▶ **Problem**
Scan the records below. Copy every line in which the word "VMIC" appears.

▶ **Given entries**
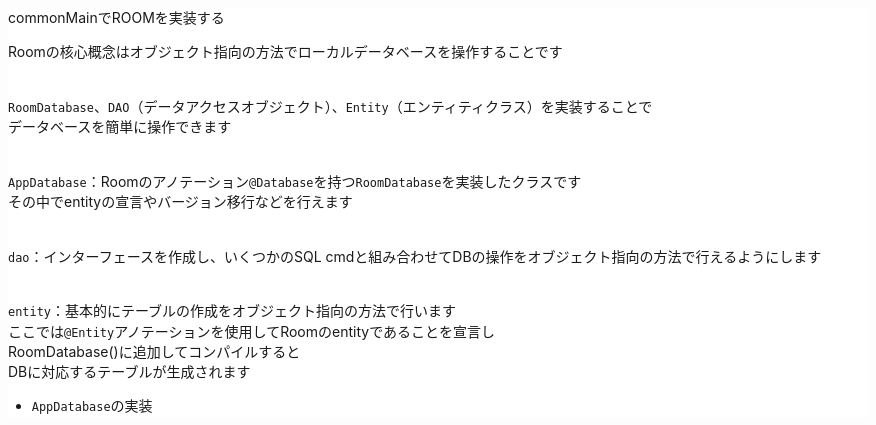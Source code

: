 <div class="c-border-content-title-1">commonMainでROOMを実装する</div>

Roomの核心概念はオブジェクト指向の方法でローカルデータベースを操作することです<br><br>

`RoomDatabase`、`DAO`（データアクセスオブジェクト）、`Entity`（エンティティクラス）を実装することで<br>
データベースを簡単に操作できます<br><br>

`AppDatabase`：Roomのアノテーション`@Database`を持つ`RoomDatabase`を実装したクラスです<br>
その中でentityの宣言やバージョン移行などを行えます<br><br>

`dao`：インターフェースを作成し、いくつかのSQL cmdと組み合わせてDBの操作をオブジェクト指向の方法で行えるようにします<br><br>

`entity`：基本的にテーブルの作成をオブジェクト指向の方法で行います<br>
ここでは`@Entity`アノテーションを使用してRoomのentityであることを宣言し<br>
RoomDatabase()に追加してコンパイルすると<br>
DBに対応するテーブルが生成されます<br>


* `AppDatabase`の実装 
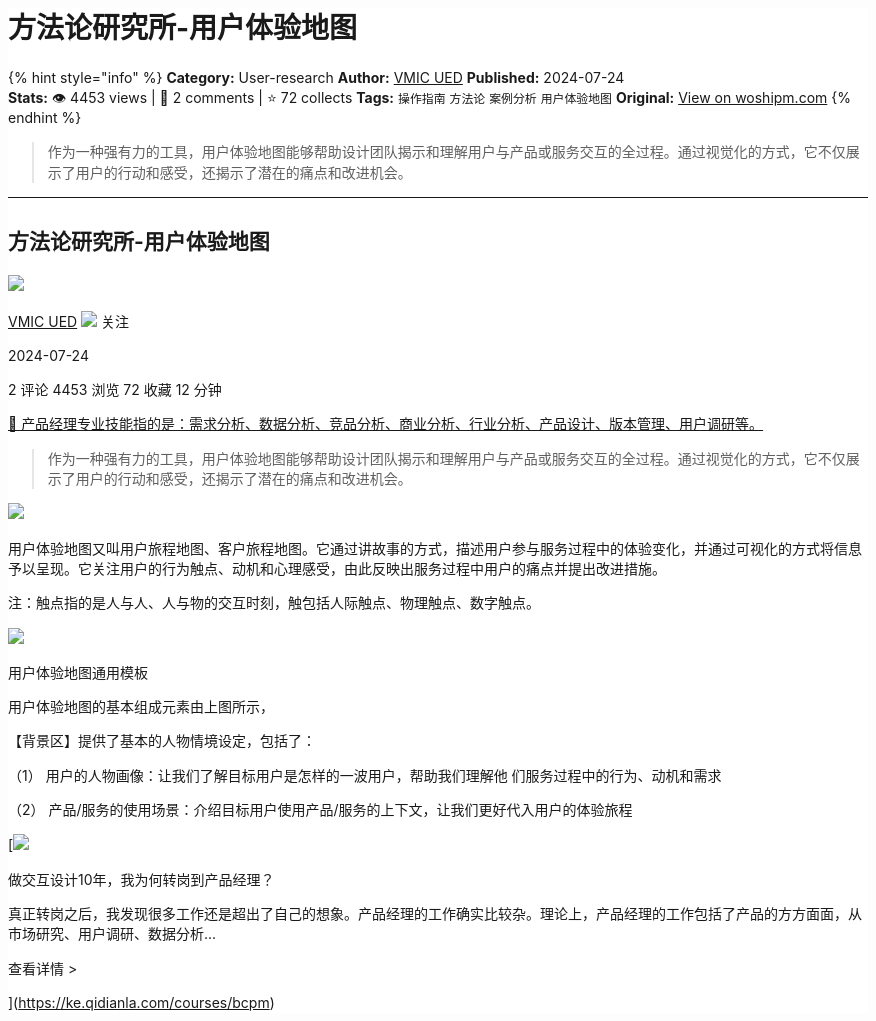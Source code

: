 # 方法论研究所-用户体验地图
{% hint style="info" %}
**Category:** User-research
**Author:** [VMIC UED](https://www.woshipm.com/u/1118247)
**Published:** 2024-07-24  
**Stats:** 👁️ 4453 views | 💬 2 comments | ⭐ 72 collects
**Tags:** `操作指南` `方法论` `案例分析` `用户体验地图`
**Original:** [View on woshipm.com](https://www.woshipm.com/user-research/6087677.html)
{% endhint %}
> 作为一种强有力的工具，用户体验地图能够帮助设计团队揭示和理解用户与产品或服务交互的全过程。通过视觉化的方式，它不仅展示了用户的行动和感受，还揭示了潜在的痛点和改进机会。

---

## 方法论研究所-用户体验地图

[![](https://image.woshipm.com/wp-files/2020/07/m9UnF82x1u3S6l39VTQl.jpg!/both/72x72)](https://www.woshipm.com/u/1118247)

[VMIC UED](https://www.woshipm.com/u/1118247) ![](https://static.woshipm.com/tag/1122_1@2x.png) 关注

2024-07-24

2 评论 4453 浏览 72 收藏 12 分钟

[🔗 产品经理专业技能指的是：需求分析、数据分析、竞品分析、商业分析、行业分析、产品设计、版本管理、用户调研等。](https://ke.qidianla.com/courses/90pm)

> 作为一种强有力的工具，用户体验地图能够帮助设计团队揭示和理解用户与产品或服务交互的全过程。通过视觉化的方式，它不仅展示了用户的行动和感受，还揭示了潜在的痛点和改进机会。

![](https://image.woshipm.com/2024/07/24/97a73fb4-4960-11ef-a43d-00163e142b65.png)

用户体验地图又叫用户旅程地图、客户旅程地图。它通过讲故事的方式，描述用户参与服务过程中的体验变化，并通过可视化的方式将信息予以呈现。它关注用户的行为触点、动机和心理感受，由此反映出服务过程中用户的痛点并提出改进措施。

注：触点指的是人与人、人与物的交互时刻，触包括人际触点、物理触点、数字触点。

![](https://image.woshipm.com/2024/07/24/319497b2-491a-11ef-a43d-00163e142b65.png)

用户体验地图通用模板

用户体验地图的基本组成元素由上图所示，

【背景区】提供了基本的人物情境设定，包括了：

（1） 用户的人物画像：让我们了解目标用户是怎样的一波用户，帮助我们理解他 们服务过程中的行为、动机和需求

（2） 产品/服务的使用场景：介绍目标用户使用产品/服务的上下文，让我们更好代入用户的体验旅程

[![](https://image.woshipm.com/2023/08/02/769bf6f4-30e6-11ee-b3cb-00163e0b5ff3.png)

做交互设计10年，我为何转岗到产品经理？

真正转岗之后，我发现很多工作还是超出了自己的想象。产品经理的工作确实比较杂。理论上，产品经理的工作包括了产品的方方面面，从市场研究、用户调研、数据分析...

查看详情 >

](https://ke.qidianla.com/courses/bcpm)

▶ **Answer to this exercise**
**Author:** [VMIC UED](https://www.woshipm.com/u/1118247)
[VMIC UED](https://www.woshipm.com/u/1118247) ![](https://static.woshipm.com/tag/1122_1@2x.png) 关注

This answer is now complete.